> _TASK TO COMPLETE_
Each entry has to be set down again with no alteration.

(Plain-text document sources)
----------------
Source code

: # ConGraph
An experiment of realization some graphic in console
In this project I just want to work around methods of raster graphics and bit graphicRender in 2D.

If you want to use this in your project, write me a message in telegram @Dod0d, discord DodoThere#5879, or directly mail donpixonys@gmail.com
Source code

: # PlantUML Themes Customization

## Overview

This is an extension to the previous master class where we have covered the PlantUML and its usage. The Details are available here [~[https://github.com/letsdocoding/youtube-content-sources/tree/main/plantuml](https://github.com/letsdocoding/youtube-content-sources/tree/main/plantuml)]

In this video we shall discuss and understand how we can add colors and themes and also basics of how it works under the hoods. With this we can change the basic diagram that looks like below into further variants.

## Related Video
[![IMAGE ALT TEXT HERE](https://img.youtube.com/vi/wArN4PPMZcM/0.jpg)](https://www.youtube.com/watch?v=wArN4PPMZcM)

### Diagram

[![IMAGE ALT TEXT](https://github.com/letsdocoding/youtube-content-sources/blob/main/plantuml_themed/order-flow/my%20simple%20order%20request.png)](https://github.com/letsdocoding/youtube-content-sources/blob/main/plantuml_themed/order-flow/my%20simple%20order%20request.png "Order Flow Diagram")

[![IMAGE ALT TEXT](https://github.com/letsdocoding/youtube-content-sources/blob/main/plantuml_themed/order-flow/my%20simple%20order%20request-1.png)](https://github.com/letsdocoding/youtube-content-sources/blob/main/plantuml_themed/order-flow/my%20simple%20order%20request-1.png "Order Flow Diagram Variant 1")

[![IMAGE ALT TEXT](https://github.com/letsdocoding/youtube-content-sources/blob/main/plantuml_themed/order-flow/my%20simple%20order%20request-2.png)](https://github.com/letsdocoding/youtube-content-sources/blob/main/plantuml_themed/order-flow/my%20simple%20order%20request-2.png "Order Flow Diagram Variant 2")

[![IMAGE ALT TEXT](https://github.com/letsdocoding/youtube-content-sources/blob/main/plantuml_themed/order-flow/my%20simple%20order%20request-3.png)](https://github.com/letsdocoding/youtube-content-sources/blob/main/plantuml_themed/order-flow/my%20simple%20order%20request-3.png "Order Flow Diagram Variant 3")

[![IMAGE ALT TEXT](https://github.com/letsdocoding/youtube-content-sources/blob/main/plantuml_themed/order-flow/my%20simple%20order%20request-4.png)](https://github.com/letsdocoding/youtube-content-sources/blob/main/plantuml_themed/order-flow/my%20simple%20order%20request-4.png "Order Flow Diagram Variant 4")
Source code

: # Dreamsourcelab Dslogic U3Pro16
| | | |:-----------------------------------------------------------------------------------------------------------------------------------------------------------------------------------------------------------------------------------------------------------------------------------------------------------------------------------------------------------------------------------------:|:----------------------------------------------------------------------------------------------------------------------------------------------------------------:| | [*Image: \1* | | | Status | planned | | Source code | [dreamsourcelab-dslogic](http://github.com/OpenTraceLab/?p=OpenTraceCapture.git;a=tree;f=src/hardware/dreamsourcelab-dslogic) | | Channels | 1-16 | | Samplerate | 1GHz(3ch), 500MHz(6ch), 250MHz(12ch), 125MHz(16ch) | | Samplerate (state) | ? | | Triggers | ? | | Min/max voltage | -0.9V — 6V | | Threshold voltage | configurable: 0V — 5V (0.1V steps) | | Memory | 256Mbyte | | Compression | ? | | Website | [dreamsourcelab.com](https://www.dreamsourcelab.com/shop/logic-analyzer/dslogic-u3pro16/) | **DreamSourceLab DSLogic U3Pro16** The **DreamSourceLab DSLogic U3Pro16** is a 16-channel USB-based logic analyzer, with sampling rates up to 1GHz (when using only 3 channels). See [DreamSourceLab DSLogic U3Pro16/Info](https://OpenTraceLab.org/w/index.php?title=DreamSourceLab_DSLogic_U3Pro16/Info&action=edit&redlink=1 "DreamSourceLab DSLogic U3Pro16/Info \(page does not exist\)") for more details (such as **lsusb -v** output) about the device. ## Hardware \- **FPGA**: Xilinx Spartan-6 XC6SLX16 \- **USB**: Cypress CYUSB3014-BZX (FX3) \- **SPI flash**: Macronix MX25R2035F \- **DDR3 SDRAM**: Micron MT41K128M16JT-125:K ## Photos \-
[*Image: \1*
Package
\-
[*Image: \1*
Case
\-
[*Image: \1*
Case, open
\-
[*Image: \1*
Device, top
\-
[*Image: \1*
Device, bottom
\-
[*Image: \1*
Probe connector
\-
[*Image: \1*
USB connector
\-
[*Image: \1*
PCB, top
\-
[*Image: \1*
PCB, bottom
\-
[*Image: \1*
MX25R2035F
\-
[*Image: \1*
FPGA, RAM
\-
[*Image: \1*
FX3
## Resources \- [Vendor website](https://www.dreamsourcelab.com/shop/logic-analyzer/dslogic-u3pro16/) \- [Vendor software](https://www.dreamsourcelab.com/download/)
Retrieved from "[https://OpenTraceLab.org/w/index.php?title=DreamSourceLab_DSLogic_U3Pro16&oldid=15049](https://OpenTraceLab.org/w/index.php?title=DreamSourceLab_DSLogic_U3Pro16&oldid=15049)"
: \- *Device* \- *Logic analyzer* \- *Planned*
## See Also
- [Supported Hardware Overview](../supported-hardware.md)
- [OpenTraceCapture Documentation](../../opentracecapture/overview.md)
----------------
> _EXERCISE SOLUTION_
Source code

: # ConGraph
An experiment of realization some graphic in console
In this project I just want to work around methods of raster graphics and bit graphicRender in 2D.

If you want to use this in your project, write me a message in telegram @Dod0d, discord DodoThere#5879, or directly mail donpixonys@gmail.com
Source code

: # PlantUML Themes Customization

## Overview

This is an extension to the previous master class where we have covered the PlantUML and its usage. The Details are available here [~[https://github.com/letsdocoding/youtube-content-sources/tree/main/plantuml](https://github.com/letsdocoding/youtube-content-sources/tree/main/plantuml)]

In this video we shall discuss and understand how we can add colors and themes and also basics of how it works under the hoods. With this we can change the basic diagram that looks like below into further variants.

## Related Video
[![IMAGE ALT TEXT HERE](https://img.youtube.com/vi/wArN4PPMZcM/0.jpg)](https://www.youtube.com/watch?v=wArN4PPMZcM)

### Diagram

[![IMAGE ALT TEXT](https://github.com/letsdocoding/youtube-content-sources/blob/main/plantuml_themed/order-flow/my%20simple%20order%20request.png)](https://github.com/letsdocoding/youtube-content-sources/blob/main/plantuml_themed/order-flow/my%20simple%20order%20request.png "Order Flow Diagram")

[![IMAGE ALT TEXT](https://github.com/letsdocoding/youtube-content-sources/blob/main/plantuml_themed/order-flow/my%20simple%20order%20request-1.png)](https://github.com/letsdocoding/youtube-content-sources/blob/main/plantuml_themed/order-flow/my%20simple%20order%20request-1.png "Order Flow Diagram Variant 1")

[![IMAGE ALT TEXT](https://github.com/letsdocoding/youtube-content-sources/blob/main/plantuml_themed/order-flow/my%20simple%20order%20request-2.png)](https://github.com/letsdocoding/youtube-content-sources/blob/main/plantuml_themed/order-flow/my%20simple%20order%20request-2.png "Order Flow Diagram Variant 2")

[![IMAGE ALT TEXT](https://github.com/letsdocoding/youtube-content-sources/blob/main/plantuml_themed/order-flow/my%20simple%20order%20request-3.png)](https://github.com/letsdocoding/youtube-content-sources/blob/main/plantuml_themed/order-flow/my%20simple%20order%20request-3.png "Order Flow Diagram Variant 3")

[![IMAGE ALT TEXT](https://github.com/letsdocoding/youtube-content-sources/blob/main/plantuml_themed/order-flow/my%20simple%20order%20request-4.png)](https://github.com/letsdocoding/youtube-content-sources/blob/main/plantuml_themed/order-flow/my%20simple%20order%20request-4.png "Order Flow Diagram Variant 4")
Source code

: # Dreamsourcelab Dslogic U3Pro16
| | | |:-----------------------------------------------------------------------------------------------------------------------------------------------------------------------------------------------------------------------------------------------------------------------------------------------------------------------------------------------------------------------------------------:|:----------------------------------------------------------------------------------------------------------------------------------------------------------------:| | [*Image: \1* | | | Status | planned | | Source code | [dreamsourcelab-dslogic](http://github.com/OpenTraceLab/?p=OpenTraceCapture.git;a=tree;f=src/hardware/dreamsourcelab-dslogic) | | Channels | 1-16 | | Samplerate | 1GHz(3ch), 500MHz(6ch), 250MHz(12ch), 125MHz(16ch) | | Samplerate (state) | ? | | Triggers | ? | | Min/max voltage | -0.9V — 6V | | Threshold voltage | configurable: 0V — 5V (0.1V steps) | | Memory | 256Mbyte | | Compression | ? | | Website | [dreamsourcelab.com](https://www.dreamsourcelab.com/shop/logic-analyzer/dslogic-u3pro16/) | **DreamSourceLab DSLogic U3Pro16** The **DreamSourceLab DSLogic U3Pro16** is a 16-channel USB-based logic analyzer, with sampling rates up to 1GHz (when using only 3 channels). See [DreamSourceLab DSLogic U3Pro16/Info](https://OpenTraceLab.org/w/index.php?title=DreamSourceLab_DSLogic_U3Pro16/Info&action=edit&redlink=1 "DreamSourceLab DSLogic U3Pro16/Info \(page does not exist\)") for more details (such as **lsusb -v** output) about the device. ## Hardware \- **FPGA**: Xilinx Spartan-6 XC6SLX16 \- **USB**: Cypress CYUSB3014-BZX (FX3) \- **SPI flash**: Macronix MX25R2035F \- **DDR3 SDRAM**: Micron MT41K128M16JT-125:K ## Photos \-
[*Image: \1*
Package
\-
[*Image: \1*
Case
\-
[*Image: \1*
Case, open
\-
[*Image: \1*
Device, top
\-
[*Image: \1*
Device, bottom
\-
[*Image: \1*
Probe connector
\-
[*Image: \1*
USB connector
\-
[*Image: \1*
PCB, top
\-
[*Image: \1*
PCB, bottom
\-
[*Image: \1*
MX25R2035F
\-
[*Image: \1*
FPGA, RAM
\-
[*Image: \1*
FX3
## Resources \- [Vendor website](https://www.dreamsourcelab.com/shop/logic-analyzer/dslogic-u3pro16/) \- [Vendor software](https://www.dreamsourcelab.com/download/)
Retrieved from "[https://OpenTraceLab.org/w/index.php?title=DreamSourceLab_DSLogic_U3Pro16&oldid=15049](https://OpenTraceLab.org/w/index.php?title=DreamSourceLab_DSLogic_U3Pro16&oldid=15049)"
: \- *Device* \- *Logic analyzer* \- *Planned*
## See Also
- [Supported Hardware Overview](../supported-hardware.md)
- [OpenTraceCapture Documentation](../../opentracecapture/overview.md)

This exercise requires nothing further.